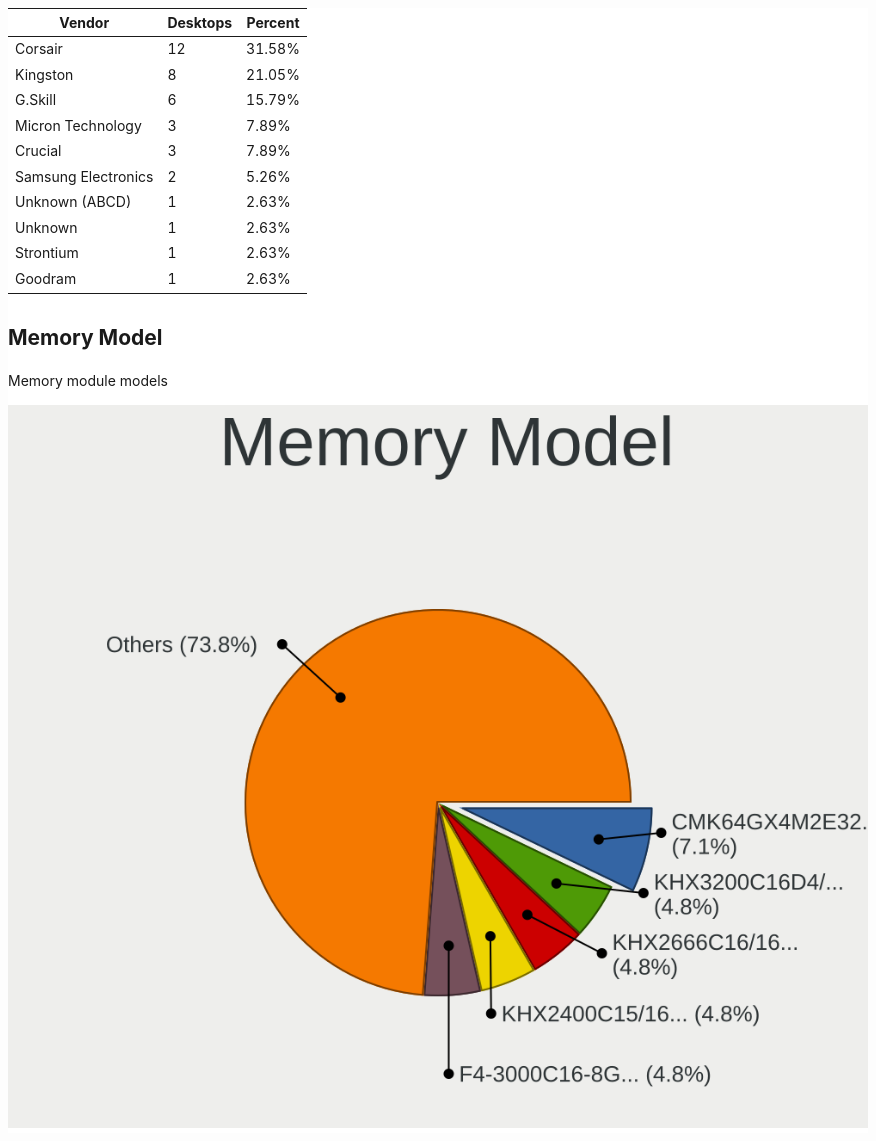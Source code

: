 
| Vendor              | Desktops | Percent |
|---------------------|----------|---------|
| Corsair             | 12       | 31.58%  |
| Kingston            | 8        | 21.05%  |
| G.Skill             | 6        | 15.79%  |
| Micron Technology   | 3        | 7.89%   |
| Crucial             | 3        | 7.89%   |
| Samsung Electronics | 2        | 5.26%   |
| Unknown (ABCD)      | 1        | 2.63%   |
| Unknown             | 1        | 2.63%   |
| Strontium           | 1        | 2.63%   |
| Goodram             | 1        | 2.63%   |

Memory Model
------------

Memory module models

![Memory Model](./images/pie_chart/memory_model.svg)
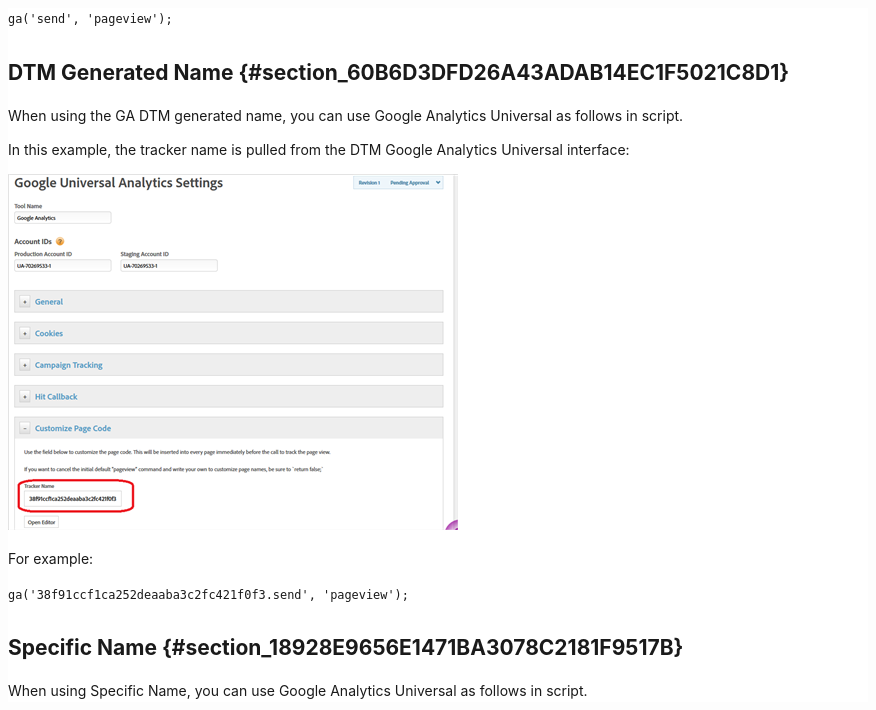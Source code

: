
 ```
ga('send', 'pageview');
```

## DTM Generated Name {#section_60B6D3DFD26A43ADAB14EC1F5021C8D1}

When using the GA DTM generated name, you can use Google Analytics Universal as follows in script.

In this example, the tracker name is pulled from the DTM Google Analytics Universal interface:

![](assets/ga_universal.png)

For example:

```
ga('38f91ccf1ca252deaaba3c2fc421f0f3.send', 'pageview');
```

## Specific Name {#section_18928E9656E1471BA3078C2181F9517B}

When using Specific Name, you can use Google Analytics Universal as follows in script.

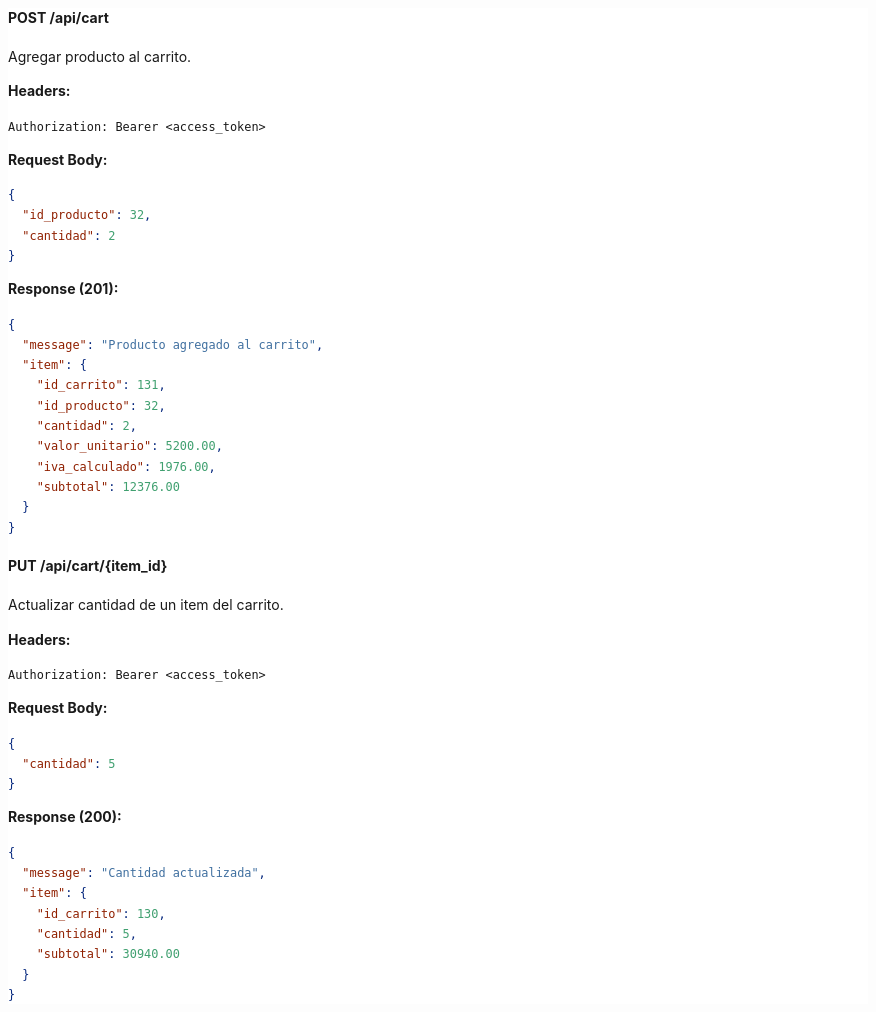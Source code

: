 #### **POST /api/cart**
Agregar producto al carrito.

**Headers:**
```
Authorization: Bearer <access_token>
```

**Request Body:**
```json
{
  "id_producto": 32,
  "cantidad": 2
}
```

**Response (201):**
```json
{
  "message": "Producto agregado al carrito",
  "item": {
    "id_carrito": 131,
    "id_producto": 32,
    "cantidad": 2,
    "valor_unitario": 5200.00,
    "iva_calculado": 1976.00,
    "subtotal": 12376.00
  }
}
```

#### **PUT /api/cart/{item_id}**
Actualizar cantidad de un item del carrito.

**Headers:**
```
Authorization: Bearer <access_token>
```

**Request Body:**
```json
{
  "cantidad": 5
}
```

**Response (200):**
```json
{
  "message": "Cantidad actualizada",
  "item": {
    "id_carrito": 130,
    "cantidad": 5,
    "subtotal": 30940.00
  }
}
```
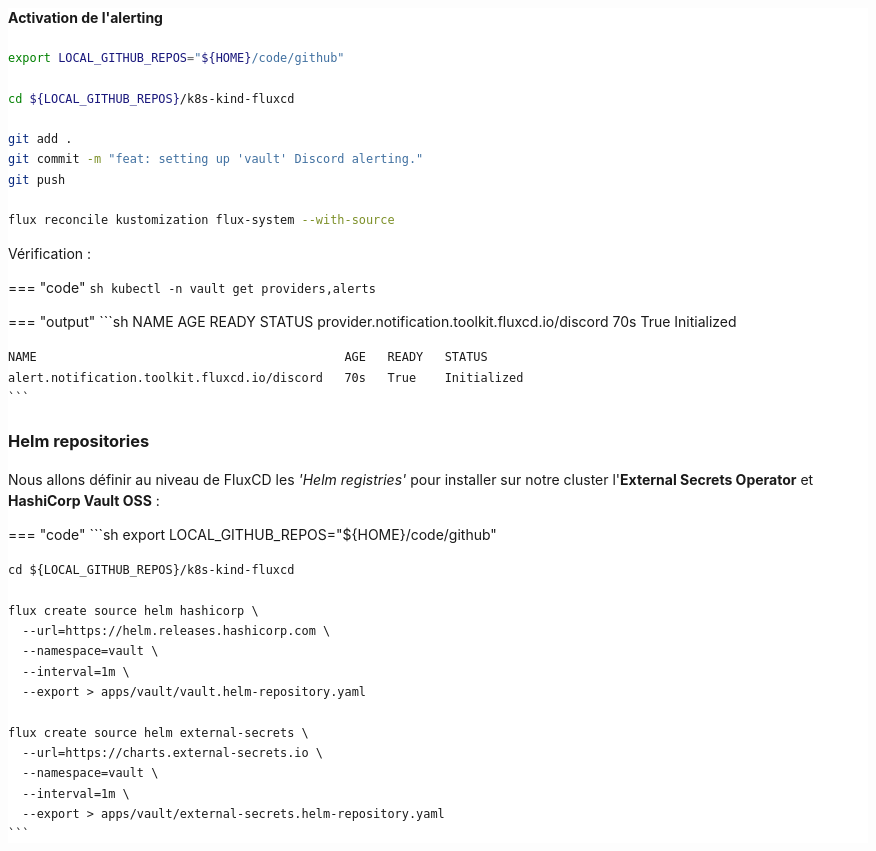 

#### Activation de l'alerting

```sh
export LOCAL_GITHUB_REPOS="${HOME}/code/github"

cd ${LOCAL_GITHUB_REPOS}/k8s-kind-fluxcd

git add .
git commit -m "feat: setting up 'vault' Discord alerting."
git push

flux reconcile kustomization flux-system --with-source
```

Vérification :

=== "code"
    ```sh
    kubectl -n vault get providers,alerts
    ```

=== "output"
    ```sh
    NAME                                              AGE   READY   STATUS
    provider.notification.toolkit.fluxcd.io/discord   70s   True    Initialized
    
    NAME                                           AGE   READY   STATUS
    alert.notification.toolkit.fluxcd.io/discord   70s   True    Initialized
    ```



### Helm repositories

Nous allons définir au niveau de FluxCD les _*'Helm registries'*_ pour installer sur notre cluster l'**External Secrets Operator** et **HashiCorp Vault OSS** :

=== "code"
    ```sh
    export LOCAL_GITHUB_REPOS="${HOME}/code/github"
    
    cd ${LOCAL_GITHUB_REPOS}/k8s-kind-fluxcd
    
    flux create source helm hashicorp \
      --url=https://helm.releases.hashicorp.com \
      --namespace=vault \
      --interval=1m \
      --export > apps/vault/vault.helm-repository.yaml

    flux create source helm external-secrets \
      --url=https://charts.external-secrets.io \
      --namespace=vault \
      --interval=1m \
      --export > apps/vault/external-secrets.helm-repository.yaml
    ```
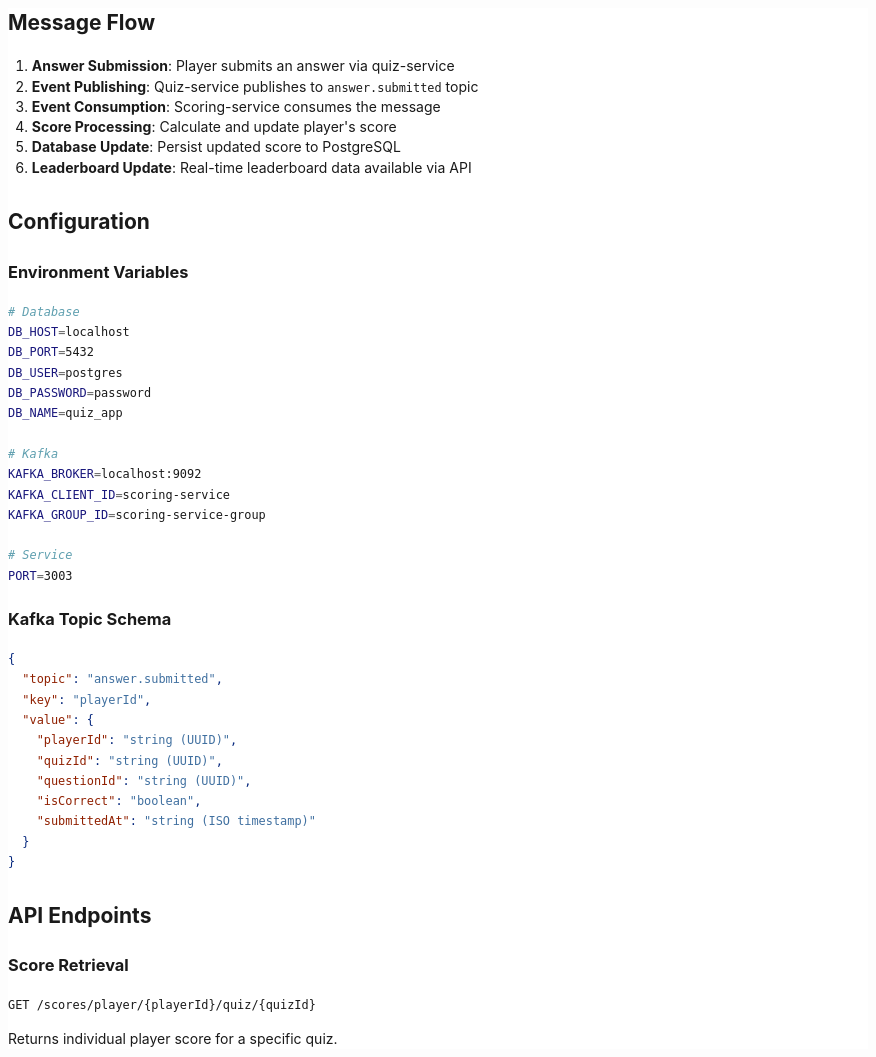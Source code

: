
 ```sql
```

## Message Flow

1. **Answer Submission**: Player submits an answer via quiz-service
2. **Event Publishing**: Quiz-service publishes to `answer.submitted` topic
3. **Event Consumption**: Scoring-service consumes the message
4. **Score Processing**: Calculate and update player's score
5. **Database Update**: Persist updated score to PostgreSQL
6. **Leaderboard Update**: Real-time leaderboard data available via API

## Configuration

### Environment Variables
```bash
# Database
DB_HOST=localhost
DB_PORT=5432
DB_USER=postgres
DB_PASSWORD=password
DB_NAME=quiz_app

# Kafka
KAFKA_BROKER=localhost:9092
KAFKA_CLIENT_ID=scoring-service
KAFKA_GROUP_ID=scoring-service-group

# Service
PORT=3003
```

### Kafka Topic Schema
```json
{
  "topic": "answer.submitted",
  "key": "playerId",
  "value": {
    "playerId": "string (UUID)",
    "quizId": "string (UUID)",
    "questionId": "string (UUID)",
    "isCorrect": "boolean",
    "submittedAt": "string (ISO timestamp)"
  }
}
```

## API Endpoints

### Score Retrieval
```http
GET /scores/player/{playerId}/quiz/{quizId}
```
Returns individual player score for a specific quiz.
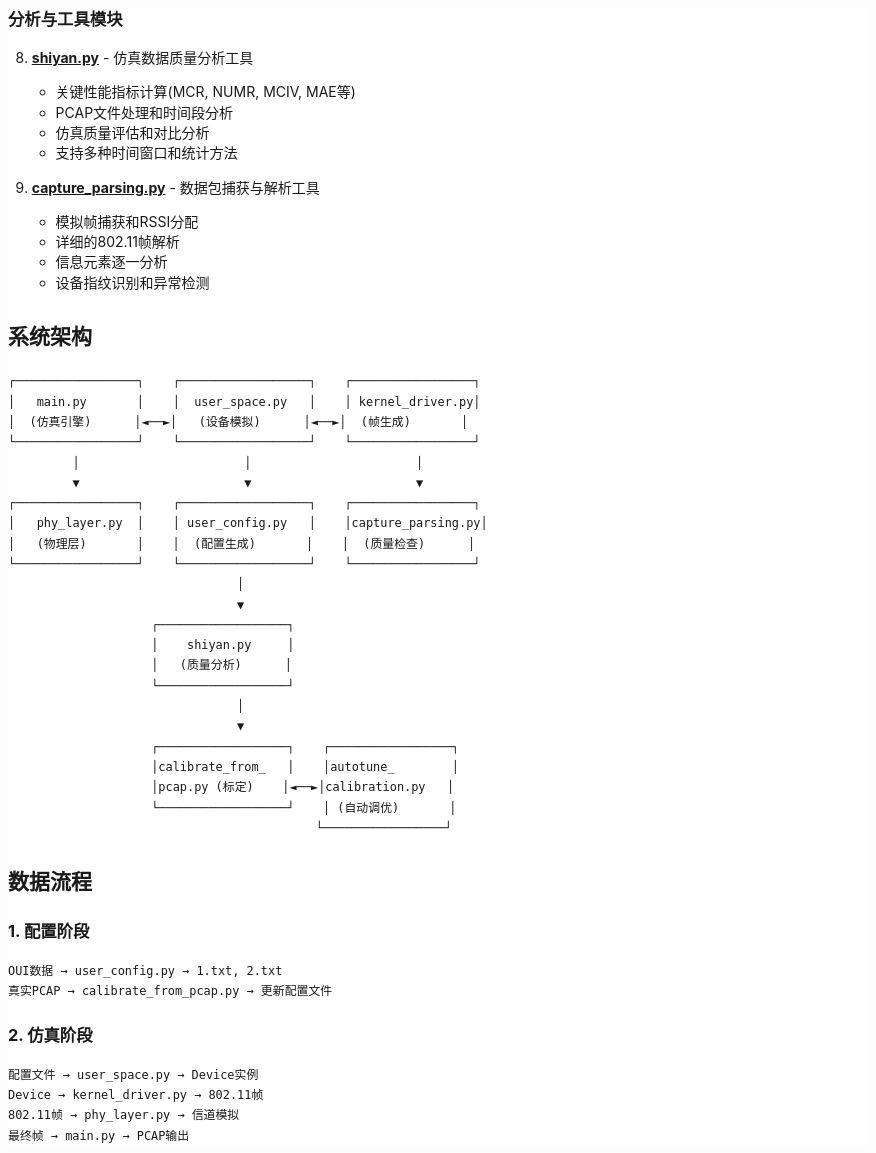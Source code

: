 ### 分析与工具模块

8. **[shiyan.py](./shiyan.py.md)** - 仿真数据质量分析工具
   - 关键性能指标计算(MCR, NUMR, MCIV, MAE等)
   - PCAP文件处理和时间段分析
   - 仿真质量评估和对比分析
   - 支持多种时间窗口和统计方法

9. **[capture_parsing.py](./capture_parsing.py.md)** - 数据包捕获与解析工具
   - 模拟帧捕获和RSSI分配
   - 详细的802.11帧解析
   - 信息元素逐一分析
   - 设备指纹识别和异常检测

## 系统架构

```
┌─────────────────┐    ┌──────────────────┐    ┌─────────────────┐
│   main.py       │    │  user_space.py   │    │ kernel_driver.py│
│  (仿真引擎)      │◄──►│   (设备模拟)      │◄──►│  (帧生成)       │
└─────────────────┘    └──────────────────┘    └─────────────────┘
         │                       │                       │
         ▼                       ▼                       ▼
┌─────────────────┐    ┌──────────────────┐    ┌─────────────────┐
│   phy_layer.py  │    │ user_config.py   │    │capture_parsing.py│
│   (物理层)       │    │  (配置生成)       │    │  (质量检查)      │
└─────────────────┘    └──────────────────┘    └─────────────────┘
                                │
                                ▼
                    ┌──────────────────┐
                    │    shiyan.py     │
                    │   (质量分析)      │
                    └──────────────────┘
                                │
                                ▼
                    ┌──────────────────┐    ┌─────────────────┐
                    │calibrate_from_   │    │autotune_        │
                    │pcap.py (标定)    │◄──►│calibration.py   │
                    └──────────────────┘    │ (自动调优)       │
                                           └─────────────────┘
```

## 数据流程

### 1. 配置阶段
```
OUI数据 → user_config.py → 1.txt, 2.txt
真实PCAP → calibrate_from_pcap.py → 更新配置文件
```

### 2. 仿真阶段
```
配置文件 → user_space.py → Device实例
Device → kernel_driver.py → 802.11帧
802.11帧 → phy_layer.py → 信道模拟
最终帧 → main.py → PCAP输出
```
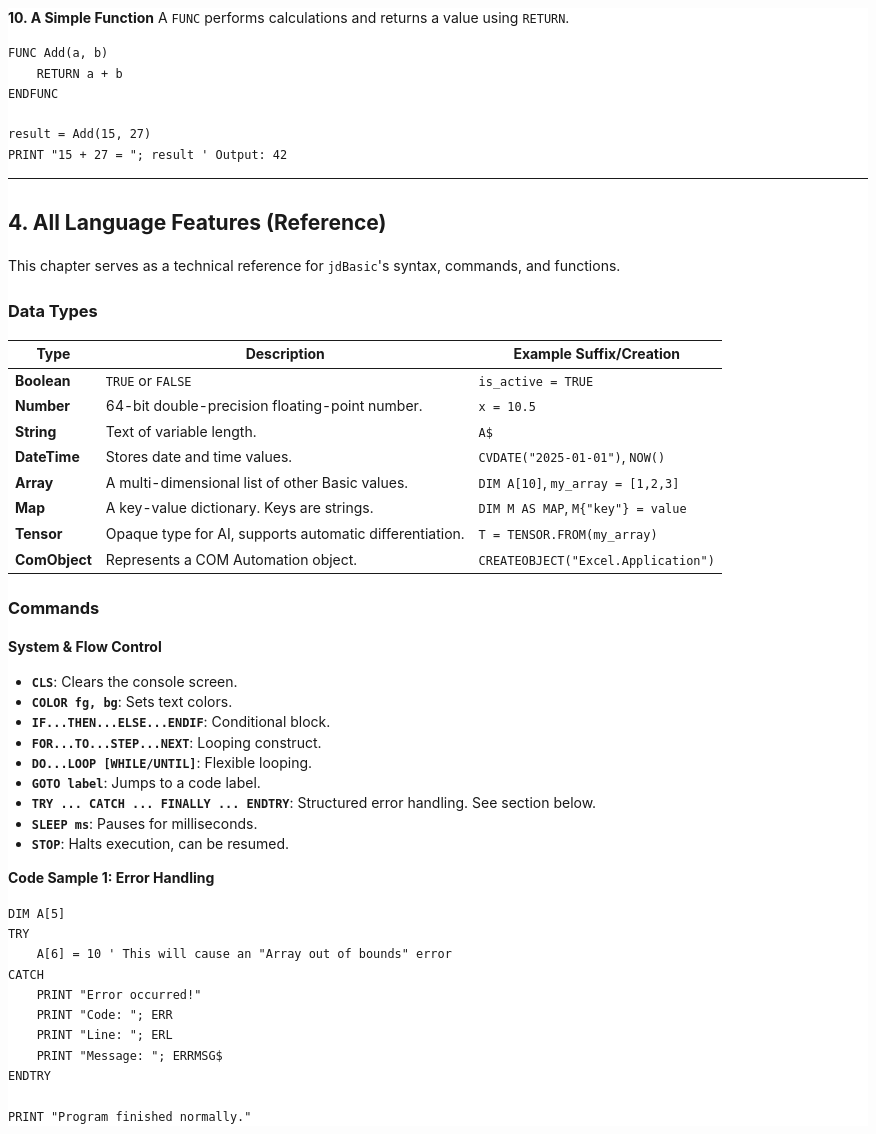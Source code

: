 **10. A Simple Function**
A `FUNC` performs calculations and returns a value using `RETURN`.

```basic
FUNC Add(a, b)
    RETURN a + b
ENDFUNC

result = Add(15, 27)
PRINT "15 + 27 = "; result ' Output: 42
```

-----

## 4\. All Language Features (Reference)

This chapter serves as a technical reference for `jdBasic`'s syntax, commands, and functions.

### Data Types

| Type        | Description                                                                 | Example Suffix/Creation                               |
|-------------|-----------------------------------------------------------------------------|-------------------------------------------------------|
| **Boolean** | `TRUE` or `FALSE`                                                           | `is_active = TRUE`                                    |
| **Number** | 64-bit double-precision floating-point number.                              | `x = 10.5`                                            |
| **String** | Text of variable length.                                                    | `A$`                                                  |
| **DateTime**| Stores date and time values.                                                | `CVDATE("2025-01-01")`, `NOW()`                     |
| **Array** | A multi-dimensional list of other Basic values.                             | `DIM A[10]`, `my_array = [1,2,3]`                     |
| **Map** | A key-value dictionary. Keys are strings.                                   | `DIM M AS MAP`, `M{"key"} = value`                    |
| **Tensor** | Opaque type for AI, supports automatic differentiation.                     | `T = TENSOR.FROM(my_array)`                           |
| **ComObject**| Represents a COM Automation object.                                         | `CREATEOBJECT("Excel.Application")`                   |

### Commands

**System & Flow Control**

  * **`CLS`**: Clears the console screen.
  * **`COLOR fg, bg`**: Sets text colors.
  * **`IF...THEN...ELSE...ENDIF`**: Conditional block.
  * **`FOR...TO...STEP...NEXT`**: Looping construct.
  * **`DO...LOOP [WHILE/UNTIL]`**: Flexible looping.
  * **`GOTO label`**: Jumps to a code label.
  * **`TRY ... CATCH ... FINALLY ... ENDTRY`**: Structured error handling. See section below.
  * **`SLEEP ms`**: Pauses for milliseconds.
  * **`STOP`**: Halts execution, can be resumed.

**Code Sample 1: Error Handling**

```basic
DIM A[5]
TRY
    A[6] = 10 ' This will cause an "Array out of bounds" error
CATCH
    PRINT "Error occurred!"
    PRINT "Code: "; ERR
    PRINT "Line: "; ERL
    PRINT "Message: "; ERRMSG$
ENDTRY

PRINT "Program finished normally."
```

+ + + +

▸ **WORK TO BE COMPLETED**
Respond with one number, the count of lines of the material that include "shiyan".

▸ **ANSWER SECTION**
2